Crown prosecutor Stephanie Cleary asked during her cross-examination why the girl would agree to marry her boyfriend Jeremy Steinke, 23 at the time, if she was as horrified by her family's deaths as she testified she was.

"My psychologist says it's post-traumatic stress disorder," the girl practically whispered to the court.

Mr. Steinke, now 24, also faces three first-degree murder charges, but has not yet entered a plea. No trial date has been set.

The girl - the only witness called by the defence - first took the stand Tuesday. She told the jury her side of the story about how her parents and eight-year-old brother were repeatedly stabbed and slashed by Mr. Steinke in the family home in April 2006. She wept repeatedly when relating the details of her brother's final moments.

But on Wednesday she kept her composure and appeared to glare often at the Crown prosecutor. She was repeatedly told to speak up by both the judge and the Crown and often answered questions in just a few words.

The girl denied the Crown's theory that she had planned the attack and said she didn't call police or go for help because she was in a dream-like state.

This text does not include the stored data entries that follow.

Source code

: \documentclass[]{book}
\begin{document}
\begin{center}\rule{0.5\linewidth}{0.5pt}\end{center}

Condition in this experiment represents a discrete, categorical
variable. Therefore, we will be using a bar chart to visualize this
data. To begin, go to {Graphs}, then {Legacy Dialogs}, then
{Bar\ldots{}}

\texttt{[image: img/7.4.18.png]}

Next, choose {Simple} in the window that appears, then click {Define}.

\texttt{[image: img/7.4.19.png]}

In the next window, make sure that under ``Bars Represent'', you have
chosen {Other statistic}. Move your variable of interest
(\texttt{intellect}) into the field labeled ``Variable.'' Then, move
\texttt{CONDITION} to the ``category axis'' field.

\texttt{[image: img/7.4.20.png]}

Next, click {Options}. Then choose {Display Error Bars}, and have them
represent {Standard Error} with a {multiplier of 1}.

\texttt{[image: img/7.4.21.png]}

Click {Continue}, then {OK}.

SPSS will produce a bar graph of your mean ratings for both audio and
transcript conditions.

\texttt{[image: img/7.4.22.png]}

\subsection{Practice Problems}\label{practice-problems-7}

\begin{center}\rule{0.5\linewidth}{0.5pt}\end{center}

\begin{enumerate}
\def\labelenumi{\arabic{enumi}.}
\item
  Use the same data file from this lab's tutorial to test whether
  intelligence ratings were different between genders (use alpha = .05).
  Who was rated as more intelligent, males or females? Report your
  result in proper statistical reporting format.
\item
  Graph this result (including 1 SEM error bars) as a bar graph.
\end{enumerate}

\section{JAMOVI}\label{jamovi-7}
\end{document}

"I was like a zombie - I could barely function," she said. "It didn't even enter my mind to call 911."

Clad in a high-cut brown top with her brown hair flowing over her right shoulder, the young teen remained stony-faced as she again recalled how her brother died.

She admitted she had wanted her brother to go to sleep and "to not remember this" when she started choking him with one arm, but he fought back and screamed at his sister to stop. She then pushed him into a bedroom.

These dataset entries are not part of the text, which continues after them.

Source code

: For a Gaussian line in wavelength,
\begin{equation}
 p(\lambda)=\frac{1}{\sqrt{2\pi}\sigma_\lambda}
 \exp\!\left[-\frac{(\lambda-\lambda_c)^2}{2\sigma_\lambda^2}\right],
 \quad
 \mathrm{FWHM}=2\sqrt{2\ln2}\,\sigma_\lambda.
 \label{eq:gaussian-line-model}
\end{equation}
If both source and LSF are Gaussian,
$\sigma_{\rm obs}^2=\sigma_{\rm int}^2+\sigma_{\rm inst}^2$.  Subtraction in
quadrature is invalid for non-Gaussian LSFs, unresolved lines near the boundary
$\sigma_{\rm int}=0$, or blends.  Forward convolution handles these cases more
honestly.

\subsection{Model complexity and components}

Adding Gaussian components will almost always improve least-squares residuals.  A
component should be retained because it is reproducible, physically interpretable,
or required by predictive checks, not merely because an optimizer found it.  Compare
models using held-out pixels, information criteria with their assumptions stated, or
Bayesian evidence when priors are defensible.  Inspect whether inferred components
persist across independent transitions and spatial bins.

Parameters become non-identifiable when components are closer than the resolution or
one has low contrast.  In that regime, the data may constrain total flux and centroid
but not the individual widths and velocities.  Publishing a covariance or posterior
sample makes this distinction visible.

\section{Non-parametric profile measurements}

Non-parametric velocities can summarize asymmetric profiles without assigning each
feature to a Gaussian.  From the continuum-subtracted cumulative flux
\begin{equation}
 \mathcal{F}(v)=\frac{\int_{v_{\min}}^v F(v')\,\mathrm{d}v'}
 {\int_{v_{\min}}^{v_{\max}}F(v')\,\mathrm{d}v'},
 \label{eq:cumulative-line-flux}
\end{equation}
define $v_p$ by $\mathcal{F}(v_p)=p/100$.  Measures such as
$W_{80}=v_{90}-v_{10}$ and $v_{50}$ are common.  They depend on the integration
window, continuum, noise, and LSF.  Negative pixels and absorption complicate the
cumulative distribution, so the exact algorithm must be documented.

She testified that when Mr. Steinke came upstairs after stabbing her parents repeatedly in the basement, he told her to kill her brother. But after stabbing him once in the upper body, she couldn't do it.

"I thought he was going to kill me ... because I couldn't do it," she said of Mr. Steinke.

She said he fled the house after her parents and brother appeared to be dead. Despite being alone in a home literally soaked with blood, she didn't bother to check if anyone was still alive or needed help.

"I wasn't thinking if they were dead for sure," she told court. "I was practically sleepwalking."

Ms. Cleary pointed out the girl had plenty of opportunities to ask for help. She stole her mother's purse, called for a cab, withdrew money from a nearby 7-11 bank machine with her mother's card and then headed to Mr. Steinke's trailer.

She didn't ask for help from the neighbours, the convenience store clerk or the cab driver, Ms. Cleary said.

On Tuesday, the accused testified that she and Mr. Steinke had "hypothetical" conversations about killing her parents and her brother. She said she would vent to Mr. Steinke because her parents didn't approve of their relationship.

But she reiterated Wednesday that she was just joking and didn't mean any of it.

The Crown's cross-examination took little more than 1 1/2 hours. The defence rested its case immediately afterwards.

The girl can't be identified under provisions of the Youth Criminal Justice Act because she was 12 at the time of the slayings.

Closing arguments are scheduled for Friday. Jurors will then be sent home for the weekend before hearing the judge's charge Monday. They will then be sequestered to deliberate over a verdict.